### Exercise details
With the line containing "Expedition hingen, wenigstens" as the start and the line containing "so hervorragende Bedeutung verliehen." as the end, transcribe that span of the entries below exactly, including both.

### Records for processing
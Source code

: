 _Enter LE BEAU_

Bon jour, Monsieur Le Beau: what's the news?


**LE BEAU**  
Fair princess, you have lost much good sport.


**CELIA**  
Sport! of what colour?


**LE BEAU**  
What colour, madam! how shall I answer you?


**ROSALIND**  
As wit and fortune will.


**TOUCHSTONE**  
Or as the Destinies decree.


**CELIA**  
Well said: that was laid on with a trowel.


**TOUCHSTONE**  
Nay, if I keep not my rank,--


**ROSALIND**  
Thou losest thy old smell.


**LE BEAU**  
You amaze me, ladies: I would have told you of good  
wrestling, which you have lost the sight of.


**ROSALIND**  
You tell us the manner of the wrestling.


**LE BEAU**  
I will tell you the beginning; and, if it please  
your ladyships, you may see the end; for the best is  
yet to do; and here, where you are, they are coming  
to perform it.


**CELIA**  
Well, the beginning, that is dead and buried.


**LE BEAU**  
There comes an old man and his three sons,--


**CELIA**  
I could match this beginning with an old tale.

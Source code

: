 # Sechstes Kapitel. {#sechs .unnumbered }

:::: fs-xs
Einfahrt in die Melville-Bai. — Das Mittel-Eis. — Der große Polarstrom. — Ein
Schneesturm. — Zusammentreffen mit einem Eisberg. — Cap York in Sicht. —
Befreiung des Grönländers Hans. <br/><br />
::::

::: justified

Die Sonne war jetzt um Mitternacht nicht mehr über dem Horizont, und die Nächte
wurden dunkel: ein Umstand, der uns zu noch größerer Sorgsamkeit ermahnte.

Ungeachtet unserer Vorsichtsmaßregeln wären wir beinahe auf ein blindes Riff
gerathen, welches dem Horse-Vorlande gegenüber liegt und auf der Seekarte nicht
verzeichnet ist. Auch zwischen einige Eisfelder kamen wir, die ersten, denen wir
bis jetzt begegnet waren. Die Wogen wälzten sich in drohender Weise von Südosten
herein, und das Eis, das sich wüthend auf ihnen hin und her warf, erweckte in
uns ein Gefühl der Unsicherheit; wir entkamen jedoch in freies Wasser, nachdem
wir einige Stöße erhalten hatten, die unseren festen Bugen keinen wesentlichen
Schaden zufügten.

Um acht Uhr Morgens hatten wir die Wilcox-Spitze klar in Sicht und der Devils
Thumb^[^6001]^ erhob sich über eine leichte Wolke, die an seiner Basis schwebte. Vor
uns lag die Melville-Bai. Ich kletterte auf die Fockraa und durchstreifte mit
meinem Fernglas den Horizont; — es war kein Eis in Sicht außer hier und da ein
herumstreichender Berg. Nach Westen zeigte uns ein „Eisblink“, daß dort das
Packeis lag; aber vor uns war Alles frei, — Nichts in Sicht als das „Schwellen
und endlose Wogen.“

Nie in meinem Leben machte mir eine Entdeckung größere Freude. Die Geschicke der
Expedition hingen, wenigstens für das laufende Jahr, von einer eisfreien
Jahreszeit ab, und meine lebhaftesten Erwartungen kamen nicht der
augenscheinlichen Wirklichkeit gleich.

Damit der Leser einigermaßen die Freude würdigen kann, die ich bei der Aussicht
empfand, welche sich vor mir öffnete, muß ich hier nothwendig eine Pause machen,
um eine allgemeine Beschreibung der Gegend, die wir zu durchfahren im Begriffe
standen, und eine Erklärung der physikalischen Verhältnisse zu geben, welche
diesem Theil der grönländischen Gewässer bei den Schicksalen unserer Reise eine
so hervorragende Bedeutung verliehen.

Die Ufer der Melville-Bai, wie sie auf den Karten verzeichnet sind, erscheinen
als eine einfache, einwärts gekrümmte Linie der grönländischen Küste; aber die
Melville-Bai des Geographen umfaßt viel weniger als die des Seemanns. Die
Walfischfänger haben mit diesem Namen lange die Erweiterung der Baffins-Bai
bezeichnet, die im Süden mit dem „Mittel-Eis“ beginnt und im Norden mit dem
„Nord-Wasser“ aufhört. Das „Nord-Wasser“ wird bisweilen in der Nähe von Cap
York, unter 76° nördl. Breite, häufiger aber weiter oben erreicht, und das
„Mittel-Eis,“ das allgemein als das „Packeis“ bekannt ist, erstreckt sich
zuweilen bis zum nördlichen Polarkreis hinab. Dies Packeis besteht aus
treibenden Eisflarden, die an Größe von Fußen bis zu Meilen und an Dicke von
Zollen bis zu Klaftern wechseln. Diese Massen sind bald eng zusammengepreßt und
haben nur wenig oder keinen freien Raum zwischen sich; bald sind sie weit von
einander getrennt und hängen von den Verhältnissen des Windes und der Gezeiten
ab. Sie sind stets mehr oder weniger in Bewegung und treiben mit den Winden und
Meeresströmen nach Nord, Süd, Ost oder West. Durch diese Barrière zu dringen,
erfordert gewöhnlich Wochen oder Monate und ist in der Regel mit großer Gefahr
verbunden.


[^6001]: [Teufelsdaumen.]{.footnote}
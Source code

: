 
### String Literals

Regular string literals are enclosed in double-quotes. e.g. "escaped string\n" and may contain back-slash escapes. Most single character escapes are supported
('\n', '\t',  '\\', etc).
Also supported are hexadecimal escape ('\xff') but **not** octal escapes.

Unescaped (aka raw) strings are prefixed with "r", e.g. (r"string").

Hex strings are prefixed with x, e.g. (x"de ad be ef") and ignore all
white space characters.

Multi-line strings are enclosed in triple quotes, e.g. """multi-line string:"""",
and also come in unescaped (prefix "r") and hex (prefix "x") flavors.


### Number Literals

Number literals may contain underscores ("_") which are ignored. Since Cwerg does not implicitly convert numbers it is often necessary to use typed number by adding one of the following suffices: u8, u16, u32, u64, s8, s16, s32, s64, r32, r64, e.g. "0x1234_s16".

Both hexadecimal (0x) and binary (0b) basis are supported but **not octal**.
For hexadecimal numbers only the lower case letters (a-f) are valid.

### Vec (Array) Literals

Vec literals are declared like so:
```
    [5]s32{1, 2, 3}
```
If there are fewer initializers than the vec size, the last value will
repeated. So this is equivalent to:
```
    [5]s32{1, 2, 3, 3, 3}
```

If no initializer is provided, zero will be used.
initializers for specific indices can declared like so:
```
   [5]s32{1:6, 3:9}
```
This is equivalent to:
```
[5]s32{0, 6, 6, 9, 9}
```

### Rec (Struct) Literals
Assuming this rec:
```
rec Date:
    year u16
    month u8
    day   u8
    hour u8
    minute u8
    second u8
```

### Solution to the problem
Expedition hingen, wenigstens für das laufende Jahr, von einer eisfreien
Jahreszeit ab, und meine lebhaftesten Erwartungen kamen nicht der
augenscheinlichen Wirklichkeit gleich.

Damit der Leser einigermaßen die Freude würdigen kann, die ich bei der Aussicht
empfand, welche sich vor mir öffnete, muß ich hier nothwendig eine Pause machen,
um eine allgemeine Beschreibung der Gegend, die wir zu durchfahren im Begriffe
standen, und eine Erklärung der physikalischen Verhältnisse zu geben, welche
diesem Theil der grönländischen Gewässer bei den Schicksalen unserer Reise eine
so hervorragende Bedeutung verliehen.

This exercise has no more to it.